How Hearing Loss Affects Your Relationship With Your Grandchildren

Hearing loss creates emotional distance with grandchildren by causing missed conversations, safety concerns, and withdrawn relationships that hearing aids can restore.

How Hearing Loss Affects Your Relationship With Your Grandchildren

The sound of your grandchild's laughter, their excited stories about school, the whispered secrets they share only with you—these moments form the foundation of the bond between grandparents and grandchildren. When hearing loss enters the picture, it doesn't just affect your ability to hear words. It changes the very nature of these precious relationships in ways that many people don't anticipate until they're experiencing it firsthand.

The Silent Distance That Grows

Hearing loss creates an invisible barrier that can be particularly painful in relationships with young children. Your grandchildren speak quickly, often while looking away or playing. Their voices are higher-pitched, which can be especially difficult to understand when you have age-related hearing loss. What starts as asking them to repeat themselves once or twice can eventually lead to children simply stopping their attempts to communicate.

We've seen this pattern repeatedly in our practice. Grandchildren begin to direct their stories to the adults who can hear them easily. They stop running to share exciting news with grandparents who struggle to understand. The spontaneous conversations that used to happen naturally become fewer and further between.

Missing the Details That Matter

It's not just about missing words—it's about missing the small but important moments of your grandchildren's lives. When you can't hear clearly at the park, you miss their shouts of "Watch me!" as they master the monkey bars.
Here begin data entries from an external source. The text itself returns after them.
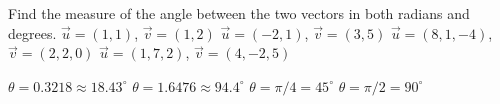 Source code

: 
\begin{Exercise}[
name={},
title={}, 
difficulty=0,
origin={\cite{GHC}}]
Find the measure of the angle between the two vectors in both radians and degrees.
\Question $\vec u = (1,1)$, $\vec v = (1,2)$
\Question $\vec u = (-2,1)$, $\vec v = (3,5)$
\Question $\vec u = (8,1,-4)$, $\vec v = (2,2,0)$
\Question $\vec u = (1,7,2)$, $\vec v = (4,-2,5)$
\end{Exercise}

\begin{Answer}
\Question $\theta = 0.3218 \approx 18.43^\circ$
\Question $\theta = 1.6476 \approx 94.4^\circ$
\Question $\theta = \pi/4 = 45^\circ$
\Question $\theta = \pi/2 = 90^\circ$
\end{Answer}
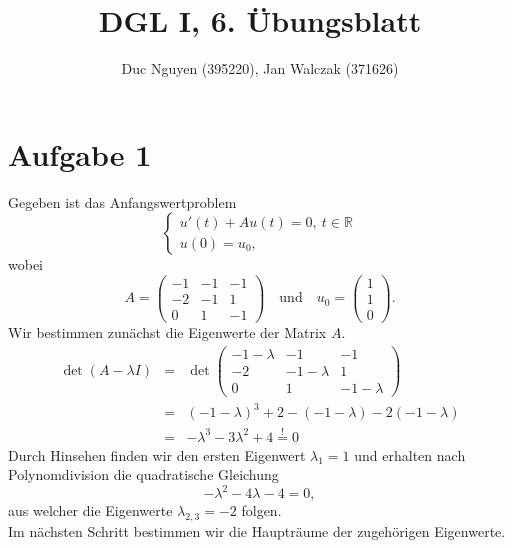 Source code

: \documentclass[10pt,a4paper]{article}
\title{DGL I, 6. Übungsblatt}
\author{Duc Nguyen (395220), Jan Walczak (371626)}
\date{}
\begin{document}
\maketitle

\section*{Aufgabe 1}
Gegeben ist das Anfangswertproblem
\begin{equation*}
	\begin{cases}
		u'(t) + Au(t) = 0, \ t\in\mathbb{R}\\
		u(0) = u_0,
	\end{cases}
\end{equation*}
wobei
\begin{equation*}
	A = \begin{pmatrix}
		-1 & -1 & -1\\
		-2 & -1 & 1\\
		0 & 1 & -1
	\end{pmatrix}
	\quad \text{und} \quad
	u_0 = \begin{pmatrix}
	1\\1\\0
	\end{pmatrix}.
\end{equation*}
Wir bestimmen zunächst die Eigenwerte der Matrix $A$.
\begin{eqnarray*}
	\det(A-\lambda I) &=& \det\begin{pmatrix}
		-1-\lambda & -1 & -1\\
		-2 & -1-\lambda & 1\\
		0 & 1 & -1-\lambda
	\end{pmatrix}\\
	&=& (-1-\lambda)^3 +2-(-1-\lambda) - 2(-1-\lambda)\\
	&=& -\lambda^3 -3\lambda^2 +4 \stackrel{!}{=} 0
\end{eqnarray*}
Durch Hinsehen finden wir den ersten Eigenwert $\lambda_1 = 1$ und erhalten nach Polynomdivision die quadratische Gleichung
\begin{equation*}
	-\lambda^2-4\lambda-4 = 0,
\end{equation*}
aus welcher die Eigenwerte $\lambda_{2,3} = -2$ folgen.\\
Im nächsten Schritt bestimmen wir die Haupträume der zugehörigen Eigenwerte.
\end{document}

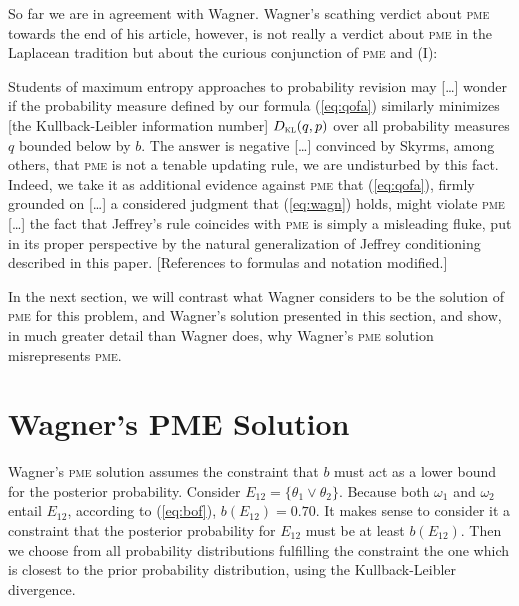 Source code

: \documentclass[phd,12pt,oneside]{ubcthesis}
\begin{document}
So far we are in agreement with Wagner. Wagner's scathing verdict
about \textsc{pme} towards the end of his article, however, is not really a
verdict about \textsc{pme} in the Laplacean tradition but about the curious
conjunction of \textsc{pme} and (I):

\begin{quotex}
  Students of maximum entropy approaches to probability revision may
  [\ldots] wonder if the probability measure defined by our formula
  (\ref{eq:qofa}) similarly minimizes [the Kullback-Leibler
  information number] $D_{\textsc{kl}}(q,p)$ over all probability
  measures $q$ bounded below by $b$. The answer is negative [\ldots]
  convinced by Skyrms, among others, that \textsc{pme} is not a
  tenable updating rule, we are undisturbed by this fact. Indeed, we
  take it as additional evidence against \textsc{pme} that
  (\ref{eq:qofa}), firmly grounded on [\ldots] a considered judgment
  that (\ref{eq:wagn}) holds, might violate \textsc{pme} [\ldots]
  the fact that Jeffrey's rule coincides with \textsc{pme} is
  simply a misleading fluke, put in its proper perspective by the
  natural generalization of Jeffrey conditioning described in
  this paper. [References to formulas and notation modified.]
\end{quotex}

In the next section, we will contrast what Wagner considers to be the
solution of \textsc{pme} for this problem,  and
Wagner's solution presented in this section,  and show, in much greater detail than Wagner does, why
Wagner's \textsc{pme} solution misrepresents \textsc{pme}.

\section{Wagner's PME Solution}
\label{sec:gaephuiw}

Wagner's \textsc{pme} solution assumes the constraint that $b$ must act as a
lower bound for the posterior probability. Consider
$E_{12}=\{\theta_{1}\vee\theta_{2}\}$. Because both $\omega_{1}$ and
$\omega_{2}$ entail $E_{12}$, according to (\ref{eq:bof}),
$b(E_{12})=0.70$. It makes sense to consider it a constraint that the
posterior probability for $E_{12}$ must be at least $b(E_{12})$. Then
we choose from all probability distributions fulfilling the constraint
the one which is closest to the prior probability distribution, using
the Kullback-Leibler divergence.
\end{document}
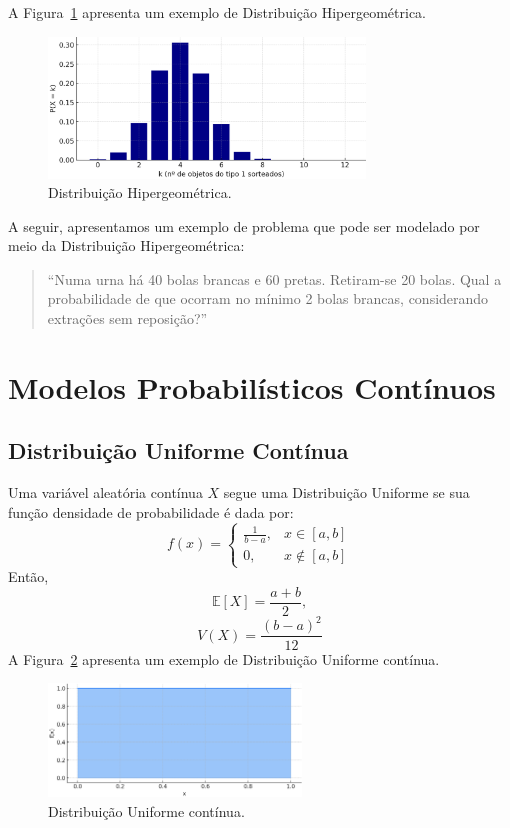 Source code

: \documentclass{article}
\begin{document}
A Figura~\ref{fig:dist_disc_hipergeometrica} apresenta um exemplo de Distribuição Hipergeométrica.

\begin{figure}[H]
    \centering
    \includegraphics[width=0.75\textwidth]{figuras/dist_disc_hipergeometrica.png}
    \caption{Distribuição Hipergeométrica.}
    \label{fig:dist_disc_hipergeometrica}
\end{figure}

A seguir, apresentamos um exemplo de problema que pode ser modelado por meio da Distribuição Hipergeométrica:
\begin{quote}
``Numa urna há 40 bolas brancas e 60 pretas. Retiram-se 20 bolas. Qual a probabilidade de que ocorram no mínimo 2 bolas brancas, considerando extrações sem reposição?''
\end{quote}

\section{Modelos Probabilísticos Contínuos}

\subsection{Distribuição Uniforme Contínua}
Uma variável aleatória contínua $X$ segue uma Distribuição Uniforme se sua função densidade de probabilidade é dada por:
    $$
    f(x) = \begin{cases}
    \frac{1}{b - a}, & x \in [a, b] \\
    0, & x \notin [a, b]
    \end{cases}
    $$
Então,
    $$
    \mathbb{E}[X] = \frac{a + b}{2},
    $$
    $$
    V(X) = \frac{(b - a)^2}{12}
    $$
A Figura~\ref{fig:dist_cont_uniforme} apresenta um exemplo de Distribuição Uniforme contínua.

\begin{figure}[H]
    \centering
    \includegraphics[width=0.6\textwidth]{figuras/dist_cont_uniforme.png}
    \caption{Distribuição Uniforme contínua.}
    \label{fig:dist_cont_uniforme}
\end{figure}
\end{document}
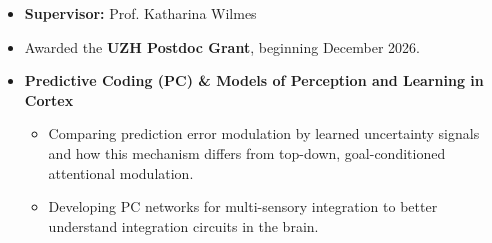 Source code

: \documentclass[11pt,a4paper,ragged2e,academicons]{altacv}
\begin{document}
\begin{fullwidth}
\makecvheader





\begin{itemize}
\item \textbf{Supervisor:} Prof. Katharina Wilmes
\item Awarded the \textbf{UZH Postdoc Grant}, beginning December 2026.
\item  \textbf{Predictive Coding (PC) \& Models of Perception and Learning in Cortex }
\begin{itemize}
    \item Comparing prediction error modulation by learned uncertainty signals and how this mechanism differs from top-down, goal-conditioned attentional modulation. 
    \item Developing PC networks for multi-sensory integration to better understand integration circuits in the brain. 
\end{itemize}
\end{itemize}



\end{fullwidth}
\end{document}
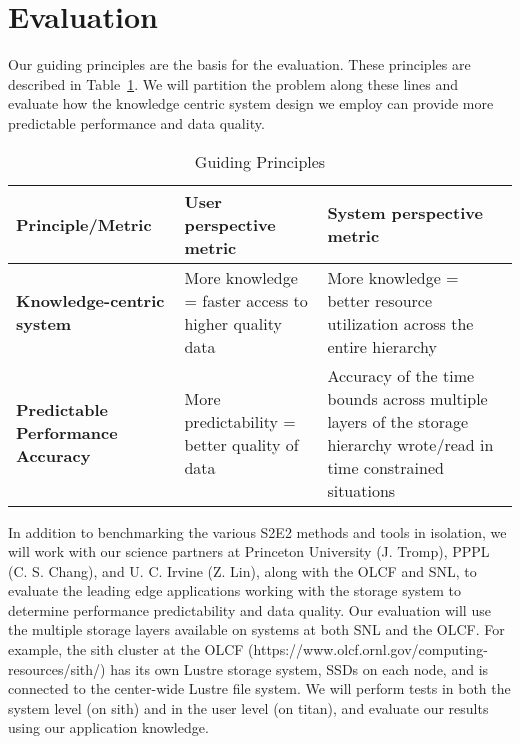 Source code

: \section{Evaluation}
\label{sec:evaluation}

Our guiding principles are the basis for the evaluation. These principles are
described in Table~\ref{table:eval}.  We will partition the problem along these
lines and evaluate how the knowledge centric system design we employ can
provide more predictable performance and data quality. 

\begin{table}[ht]

\centering
\begin{tabular}{ | p{1.4in} | p{2in} | p{2.5in} | }
  \hline
  {\bf Principle/Metric}                   & {\bf User perspective metric}   & {\bf System perspective metric }\\ \hline
  {\bf Knowledge-centric system}           & More knowledge = faster access to higher quality data &  More knowledge = better resource utilization across the entire hierarchy \\ \hline
  {\bf Predictable Performance Accuracy}   & More predictability = better quality of data &  Accuracy of the time bounds across multiple layers of the storage hierarchy wrote/read in time constrained situations\\ \hline
\end{tabular}

\caption{Guiding Principles}
\label{table:eval}
\end{table}

In addition to benchmarking the various S2E2 methods and tools in isolation,
we will work with our science partners at Princeton University (J. Tromp),
PPPL (C. S. Chang), and U. C. Irvine (Z. Lin), along with the OLCF and SNL,
to evaluate the leading edge applications working with the storage system to
determine performance predictability and data quality.  Our evaluation 
will use the multiple storage layers available on systems at both SNL and the
OLCF.  For example, the sith cluster at the OLCF
(https://www.olcf.ornl.gov/computing-resources/sith/) has its own Lustre
storage system, SSDs on each node, and is connected to the center-wide Lustre
file system. We will perform tests in both the system level (on sith) and in
the user level (on titan), and evaluate our results using our application
knowledge.


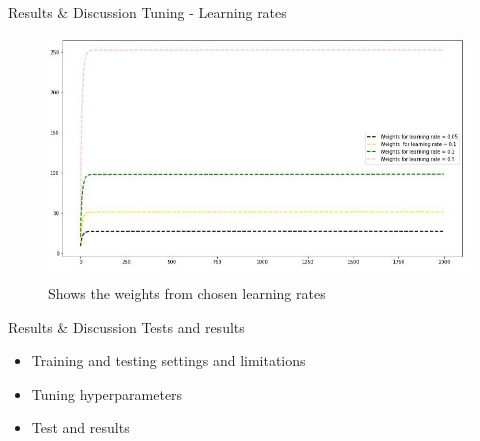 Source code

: \documentclass{beamer}
\begin{document}
\begin{frame}{Results \& Discussion }{Tuning - Learning rates\vphantom{(y}}
\vspace{-0.7em}
\begin{figure}
  \includegraphics[scale=0.5]{images/weights.JPG}
  \caption{Shows the weights from chosen learning rates}
\end{figure}
\end{frame}

\begin{frame}{Results \& Discussion }{Tests and results \vphantom{(y}}
\vspace{-0.7em}
\begin{itemize}
  \item Training and testing settings and limitations
  \item Tuning hyperparameters
  \item {\color{blue}Test and results}
\end{itemize}

\end{frame}
\end{document}
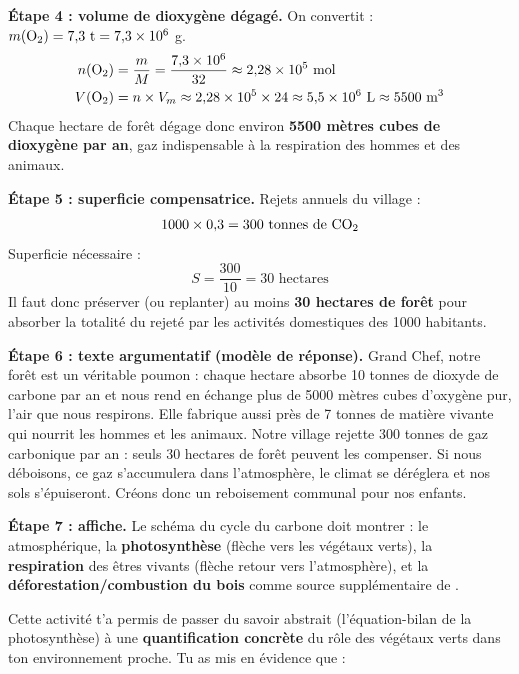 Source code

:\documentclass[11pt]{article}
\newcounter{popsec}
\newcounter{popsub}
\newcommand{\courssub}[1]{%
  \stepcounter{popsub}%
  \par\vspace{9pt}\noindent{\popxbold\fontsize{11.5}{13}\selectfont\color{popink}{\color{poporange}\thepopsec.\thepopsub}\hspace{6pt}#1}\par\nopagebreak\vspace{4pt}
}
\begin{document}
\begin{exoresolu}
\textbf{Étape 4 : volume de dioxygène dégagé.} On convertit : $m(\ce{O2}) = 7{,}3 \text{ t} = 7{,}3 \times 10^{6}$ g.
\begin{align*}
n(\ce{O2}) &= \dfrac{m}{M} = \dfrac{7{,}3 \times 10^{6}}{32} \approx 2{,}28 \times 10^{5} \text{ mol} \\
V(\ce{O2}) &= n \times V_m \approx 2{,}28 \times 10^{5} \times 24 \approx 5{,}5 \times 10^{6} \text{ L} \approx \num{5500} \text{ m}^3
\end{align*}
Chaque hectare de forêt dégage donc environ \textbf{\num{5500} mètres cubes de dioxygène par an}, gaz indispensable à la respiration des hommes et des animaux.

\textbf{Étape 5 : superficie compensatrice.} Rejets annuels du village :
\[ \num{1000} \times 0{,}3 = 300 \text{ tonnes de } \ce{CO2} \]
Superficie nécessaire :
\[ S = \dfrac{300}{10} = 30 \text{ hectares} \]
Il faut donc préserver (ou replanter) au moins \textbf{30 hectares de forêt} pour absorber la totalité du  rejeté par les activités domestiques des \num{1000} habitants.

\textbf{Étape 6 : texte argumentatif (modèle de réponse).} \og Grand Chef, notre forêt est un véritable poumon : chaque hectare absorbe 10 tonnes de dioxyde de carbone par an et nous rend en échange plus de \num{5000} mètres cubes d'oxygène pur, l'air que nous respirons. Elle fabrique aussi près de 7 tonnes de matière vivante qui nourrit les hommes et les animaux. Notre village rejette 300 tonnes de gaz carbonique par an : seuls 30 hectares de forêt peuvent les compenser. Si nous déboisons, ce gaz s'accumulera dans l'atmosphère, le climat se déréglera et nos sols s'épuiseront. Créons donc un reboisement communal pour nos enfants. \fg

\textbf{Étape 7 : affiche.} Le schéma du cycle du carbone doit montrer : le  atmosphérique, la \textbf{photosynthèse} (flèche vers les végétaux verts), la \textbf{respiration} des êtres vivants (flèche retour vers l'atmosphère), et la \textbf{déforestation/combustion du bois} comme source supplémentaire de .
\end{exoresolu}

\courssub{Bilan de l'activité}

Cette activité t'a permis de passer du savoir abstrait (l'équation-bilan de la photosynthèse) à une \textbf{quantification concrète} du rôle des végétaux verts dans ton environnement proche. Tu as mis en évidence que :
\end{document}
During family dinners, you catch only fragments of their animated descriptions of the animals they saw at the LA Zoo or their field trip to the Kidspace Museum.

These aren't just casual conversations. They're the building blocks of your relationship. Each missed story is a lost opportunity to show interest, offer encouragement, or share in their joy. Over time, grandchildren may interpret this as disinterest rather than understanding it as a hearing problem.

The Emotional Toll on Both Generations

Untreated hearing loss affects everyone involved. For grandparents, there's often frustration, embarrassment, and a growing sense of isolation—even when surrounded by family. Many describe feeling left out of the action, sitting on the sidelines of family gatherings instead of being fully engaged participants.

For grandchildren, the impact can be equally significant. Young children don't always understand why grandma or grandpa can't hear them. They may feel ignored or unimportant. Older grandchildren might feel the loss of the close relationship they once had, watching their grandparent become quieter and more withdrawn at family events.

When Video Calls Become Impossible

In today's world, many grandparents rely on video calls to stay connected with grandchildren who live farther away. Hearing loss can make these conversations nearly impossible. The combination of compressed audio quality and the challenges of understanding speech through speakers creates a frustrating experience for everyone involved. Calls become shorter and less frequent. The easy back-and-forth that should characterize these conversations gives way to awkward pauses and repeated "What did you say?"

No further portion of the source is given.